Amzer-lenn / Temps de lecture : 11 min

Dans l’article précédent, nous avons parcouru la pensée de Benoît XVI sur les fondements du Sacerdoce catholique. Le point-clé en était la validité de la lecture dite « allégorique » pratiquée très tôt dans l’Eglise, comme lecture « christologico-pneumatologique » des réalités de la première Alliance. Appliquée au Sacerdoce, le « pape-théologien » retient comme juste le passage de la notion de grand prêtre dans la 1ère Alliance, à celle d’évêque, puis de prêtre aux prêtres de l’Eglise, et des lévites au diaconat. Le pape émérite reconnaît d’ailleurs humblement qu’il a dans le passé, avant d’être pape, présenté le prêtre surtout comme l’homme de la parole de Dieu, alors qu’en fait le prêtre est bel et bien aussi, et d’abord, l’homme du culte.

 

La question des vocations

A partir de là, le pape émérite passe à deux conditions essentielles du Sacerdoce de la nouvelle Alliance, conditions qui se rejoignent. La première est le passage d’un sacerdoce assigné de façon exclusive par disposition explicite de la loi mosaïque à la tribu de Lévi, à un sacerdoce lié plus directement à un appel de Dieu. Il n’y a donc plus de transmission familiale du Sacerdoce. A ce sujet Benoît XVI fait retentir l’appel évangélique à prier le Maître de la moisson (Mt 9, 38). Le raisonnement du pape émérite est remarquable : au fond, c’est toujours Dieu qui appelle, car toute postérité dépend de Lui en définitive. Mais avec le Sacerdoce du culte nouveau et définitif, l’appel de Dieu demande une réponse libre par celui qui est appelé. Voilà le lieu spirituel où se situe l’appel évangélique cité plus haut, le lieu de la question des vocations.

 

Le célibat dans l’histoire

La seconde est le passage au célibat, question qui va nous occuper maintenant. Ici s’applique de façon concrète le passage du premier au second culte. Dans la première Alliance, la tribu de Lévi, la tribu sacerdotale, ne s’est vue attribué aucun territoire en Israël. Cela était voulu au moment de l’arrivée en terre promise, et les prêtres lévitiques dépendaient du culte et des dons des autres hébreux pour vivre. En outre, en dépit du fait que  l’on n’arrive pas à en déterminer  exactement la provenance, les prêtres devaient pratiquer une période de continence avant d’officier pour le culte. Par ces deux dispositions, on voit bien que le service de Dieu demande un engagement total, de tous les aspects de la vie. Le deuxième aspect continua d’être pratiqué dans le culte chrétien. Et c’est là que se produisit un changement assez radical : rapidement – affirme Benoît XVI – les chrétiens ont comme reconnu le pain Eucharistique dans la 4ème  demande du Notre Père (cf. CEC 2835).  Le développement des pratiques conduisit rapidement à la célébration quotidienne de la Messe, car le pain  quotidien s’entend également de l’Eucharistie. Par le fait même, expose Benoît XVI, les prêtres voyaient leur vie totalement changée : exclusivement au service de Dieu, leur vie se devait de Lui être totalement consacrée et exclure de ce fait le mariage. La suite nous est familière : dans une vue d’ensemble, disons que l’on passa d’un mariage où les époux vivaient comme frères et sœurs, au célibat des prêtres.
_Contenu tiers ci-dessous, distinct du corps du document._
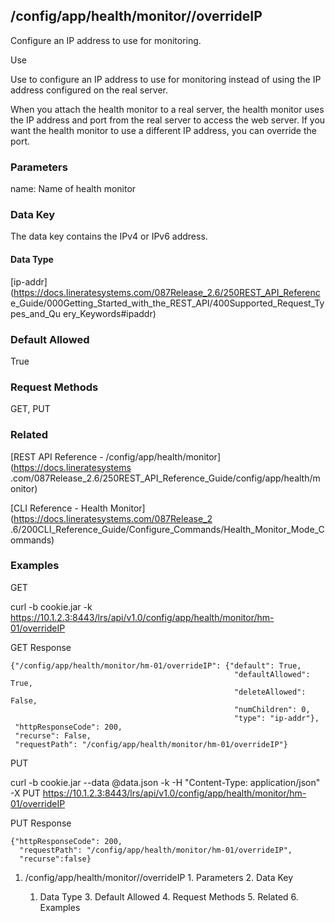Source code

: ## /config/app/health/monitor/<name>/overrideIP

Configure an IP address to use for monitoring.

Use

Use to configure an IP address to use for monitoring instead of using the IP
address configured on the real server.

When you attach the health monitor to a real server, the health monitor uses
the IP address and port from the real server to access the web server. If you
want the health monitor to use a different IP address, you can override the
port.

### Parameters

name: Name of health monitor

### Data Key

The data key contains the IPv4 or IPv6 address.

#### Data Type

[ip-addr](https://docs.lineratesystems.com/087Release_2.6/250REST_API_Referenc
e_Guide/000Getting_Started_with_the_REST_API/400Supported_Request_Types_and_Qu
ery_Keywords#ipaddr)

### Default Allowed

True

### Request Methods

GET, PUT

### Related

[REST API Reference - /config/app/health/monitor](https://docs.lineratesystems
.com/087Release_2.6/250REST_API_Reference_Guide/config/app/health/monitor)

[CLI Reference - Health Monitor](https://docs.lineratesystems.com/087Release_2
.6/200CLI_Reference_Guide/Configure_Commands/Health_Monitor_Mode_Commands)

### Examples

GET

curl -b cookie.jar -k
https://10.1.2.3:8443/lrs/api/v1.0/config/app/health/monitor/hm-01/overrideIP

GET Response

    
    {"/config/app/health/monitor/hm-01/overrideIP": {"default": True,
                                                      "defaultAllowed": True,
                                                      "deleteAllowed": False,
                                                      "numChildren": 0,
                                                      "type": "ip-addr"},
     "httpResponseCode": 200,
     "recurse": False,
     "requestPath": "/config/app/health/monitor/hm-01/overrideIP"}
    

PUT

curl -b cookie.jar --data @data.json -k -H "Content-Type: application/json" -X
PUT
https://10.1.2.3:8443/lrs/api/v1.0/config/app/health/monitor/hm-01/overrideIP

PUT Response

    
    {"httpResponseCode": 200,
      "requestPath": "/config/app/health/monitor/hm-01/overrideIP",
      "recurse":false}

  1. /config/app/health/monitor/<name>/overrideIP
    1. Parameters
    2. Data Key
      1. Data Type
    3. Default Allowed
    4. Request Methods
    5. Related
    6. Examples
Nous sommes comme « remontés » aux origines du célibat, dans ses aspects historiques comme dans ses motivations plus profondes, et nous constatons qu’il y a ainsi une sorte de connexion entre des contingences de l’histoire et des raisons spirituelles plus déterminantes en soi.

Le pas capital de Benoît XVI.

Mais il y a beaucoup plus. En donnant ainsi les fondements du célibat, le pape émérite fait faire un pas très important à la théologie : « On peut dire que l’abstinence sexuelle qui était fonctionnelle s’est transformée en une abstinence ontologique. Ainsi, sa motivation et sa signification étaient changées de l’intérieur et en profondeur. »

 

Dogme ou discipline ?

Depuis des décennies, on a coutume de dire que si le sacerdoce relève du dogme, le célibat relève de discipline ecclésiastique. Précisons que cela ne dévalue en rien la discipline ecclésiastique qui recouvre beaucoup de réalités dans notre vie chrétienne (comme par exemple le fait de faire des sacrifices le vendredi), est donc respectable et ne signifie aucunement le droit d’y toucher selon nos envies ; de plus, l’Eglise peut être amenée à comprendre qu’une pratique disciplinaire peut toucher de près à la Foi ou à la morale. Toutefois, seul le dogme est à proprement parler immuable et intouchable, puisqu’il est de Foi. En outre, étant donné que la pratique orientale est différente, on pourrait penser qu’il deviendrait trop délicat de creuser le fossé. A ce sujet, rappelons quelques traits de la pratique orientale : les prêtres ne se marient pas à proprement parler, mais il est légitime d’ordonner des hommes mariés ; les évêques en revanche doivent être célibataires, ce qui conduit à les choisir fréquemment chez les moines ; enfin, du côté des futures épouses de prêtres, il existe une formation spirituelle et pratique à cet effet.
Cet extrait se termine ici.